28 Também fidalgo da Casa Real, guarda marinha das fragatas da Coroa. Em 1773, ainda menor de 18 anos, terá acompanhado o pai, capitão de mar e guerra, que partia para os Estados da Índia no comando da nau Nossa Senhora da Madre de Deus, onde ambos prestariam serviços no âmbito da Marinha (ANTT, Habilitações da Ordem de Cristo, mç. 31, nº 4).

29 AML, Livro de Cordeamentos de 1757-1759, f. 257-259v.

30 ANTT, Habilitações da Ordem de Cristo, mç. 10, doc. 9.

31 GAIO, Manuel Felgueyras - Nobiliário de famílias de Portugal. Braga: Ed. Carvalhos de Basto, 1990. vol. IX, p. 305-306.

32 ANTT, Habilitações da Ordem de Cristo, mç. 10, doc. 9.

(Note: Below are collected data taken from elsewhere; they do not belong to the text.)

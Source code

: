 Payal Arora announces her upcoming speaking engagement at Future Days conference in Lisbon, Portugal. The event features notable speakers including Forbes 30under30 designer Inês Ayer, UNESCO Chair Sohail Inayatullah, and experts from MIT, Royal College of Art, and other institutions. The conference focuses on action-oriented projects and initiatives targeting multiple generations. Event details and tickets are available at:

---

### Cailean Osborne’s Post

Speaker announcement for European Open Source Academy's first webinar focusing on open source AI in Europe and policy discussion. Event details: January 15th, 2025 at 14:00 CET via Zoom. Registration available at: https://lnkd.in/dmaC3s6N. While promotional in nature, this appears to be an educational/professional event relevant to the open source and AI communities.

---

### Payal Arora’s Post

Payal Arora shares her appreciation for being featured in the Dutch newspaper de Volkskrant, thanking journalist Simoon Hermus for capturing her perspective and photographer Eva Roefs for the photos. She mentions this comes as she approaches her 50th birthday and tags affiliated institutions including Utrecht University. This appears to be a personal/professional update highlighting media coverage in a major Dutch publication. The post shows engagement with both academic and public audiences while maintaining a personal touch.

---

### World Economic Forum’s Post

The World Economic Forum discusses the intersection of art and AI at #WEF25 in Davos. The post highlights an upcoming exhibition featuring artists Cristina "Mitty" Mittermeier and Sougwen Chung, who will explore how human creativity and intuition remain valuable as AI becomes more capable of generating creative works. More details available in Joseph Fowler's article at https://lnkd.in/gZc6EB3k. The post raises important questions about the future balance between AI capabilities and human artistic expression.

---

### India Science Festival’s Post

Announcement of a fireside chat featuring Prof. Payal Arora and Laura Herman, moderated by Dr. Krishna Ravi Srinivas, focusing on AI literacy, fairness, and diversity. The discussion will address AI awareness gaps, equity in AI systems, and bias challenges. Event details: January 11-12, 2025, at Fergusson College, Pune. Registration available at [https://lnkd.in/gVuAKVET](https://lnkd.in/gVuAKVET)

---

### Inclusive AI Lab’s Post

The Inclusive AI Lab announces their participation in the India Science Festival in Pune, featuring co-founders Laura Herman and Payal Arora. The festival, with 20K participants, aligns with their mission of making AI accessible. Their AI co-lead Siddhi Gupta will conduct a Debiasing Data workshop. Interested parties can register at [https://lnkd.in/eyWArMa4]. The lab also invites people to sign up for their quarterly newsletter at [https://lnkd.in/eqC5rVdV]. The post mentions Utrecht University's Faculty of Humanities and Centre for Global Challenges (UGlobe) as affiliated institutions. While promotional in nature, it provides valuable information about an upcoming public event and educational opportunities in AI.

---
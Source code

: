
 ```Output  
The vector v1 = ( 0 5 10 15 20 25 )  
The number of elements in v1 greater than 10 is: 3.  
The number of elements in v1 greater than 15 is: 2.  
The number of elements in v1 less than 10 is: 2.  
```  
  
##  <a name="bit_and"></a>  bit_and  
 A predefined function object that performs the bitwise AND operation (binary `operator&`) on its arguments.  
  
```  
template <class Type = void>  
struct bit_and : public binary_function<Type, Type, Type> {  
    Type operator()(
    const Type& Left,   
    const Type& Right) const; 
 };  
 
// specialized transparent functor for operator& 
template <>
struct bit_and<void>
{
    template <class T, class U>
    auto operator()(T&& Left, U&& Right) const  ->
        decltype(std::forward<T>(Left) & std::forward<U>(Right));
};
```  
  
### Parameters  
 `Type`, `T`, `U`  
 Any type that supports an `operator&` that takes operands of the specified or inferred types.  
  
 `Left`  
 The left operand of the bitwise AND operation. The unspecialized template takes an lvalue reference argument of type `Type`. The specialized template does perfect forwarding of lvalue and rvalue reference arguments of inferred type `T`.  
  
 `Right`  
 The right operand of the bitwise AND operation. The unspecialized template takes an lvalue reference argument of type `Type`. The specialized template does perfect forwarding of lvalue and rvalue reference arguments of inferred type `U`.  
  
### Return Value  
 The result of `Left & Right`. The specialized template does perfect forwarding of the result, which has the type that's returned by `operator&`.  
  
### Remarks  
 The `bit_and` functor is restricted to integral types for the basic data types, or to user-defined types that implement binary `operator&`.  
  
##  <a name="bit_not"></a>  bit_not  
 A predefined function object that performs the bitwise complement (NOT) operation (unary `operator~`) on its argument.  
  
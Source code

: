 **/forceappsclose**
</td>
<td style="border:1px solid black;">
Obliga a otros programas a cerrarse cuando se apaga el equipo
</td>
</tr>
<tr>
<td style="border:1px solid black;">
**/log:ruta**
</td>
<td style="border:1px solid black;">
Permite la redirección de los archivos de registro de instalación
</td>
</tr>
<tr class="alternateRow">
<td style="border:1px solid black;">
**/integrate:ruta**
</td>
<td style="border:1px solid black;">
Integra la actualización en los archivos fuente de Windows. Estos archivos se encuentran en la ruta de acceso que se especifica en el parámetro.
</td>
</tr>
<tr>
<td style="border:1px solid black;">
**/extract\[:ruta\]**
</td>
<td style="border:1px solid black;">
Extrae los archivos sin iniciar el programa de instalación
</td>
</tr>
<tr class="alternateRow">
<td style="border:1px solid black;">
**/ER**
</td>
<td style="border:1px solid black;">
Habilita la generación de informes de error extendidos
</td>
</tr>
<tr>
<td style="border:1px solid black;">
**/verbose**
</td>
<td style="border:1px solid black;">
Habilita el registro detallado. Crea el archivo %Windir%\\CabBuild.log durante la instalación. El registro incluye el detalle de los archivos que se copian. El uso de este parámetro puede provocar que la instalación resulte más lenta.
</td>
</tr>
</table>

33 Boa parte do seu currículo biográfico-militar está expresso em duas mercês de D. Pedro II, dadas em 1699 e 1705, respetivamente, o alvará de habilitação para se opor às capitanias das naus da viagem e a carta de atribuição do posto de capitão de mar e guerra. ANTT, Chancelaria de D. Pedro II, liv. 43, f. 8-8v. e Registo Geral de Mercês, D. Pedro II, liv. 12, f. 176 (v. Anexos II: 1 - 1699; 2 -1705).

34 ANTT, Registo Geral de Mercês, D. José, liv. 3, f. 293-293v. e Habilitações da Ordem de Cristo, mç. 31, nº 4 (v. Anexos II: 3 - 1751).

35 ANTT, Habilitações da Ordem de Cristo, mç. 16, doc. 6.

36 Batizado em S. Vicente de Alcabideche, onde a família passava grandes temporadas, casou com D. Luísa Margarida de Weinholtz, natural de Rendsburg, filha do Coronel Frederico Jacob de Weinholtz, natural do Ducado da Alsácia, e de D. Maria Isabel Wederkop, natural de Rendsburg (ANTT, Habilitações da Ordem de Cristo, mç. 31, nº 4).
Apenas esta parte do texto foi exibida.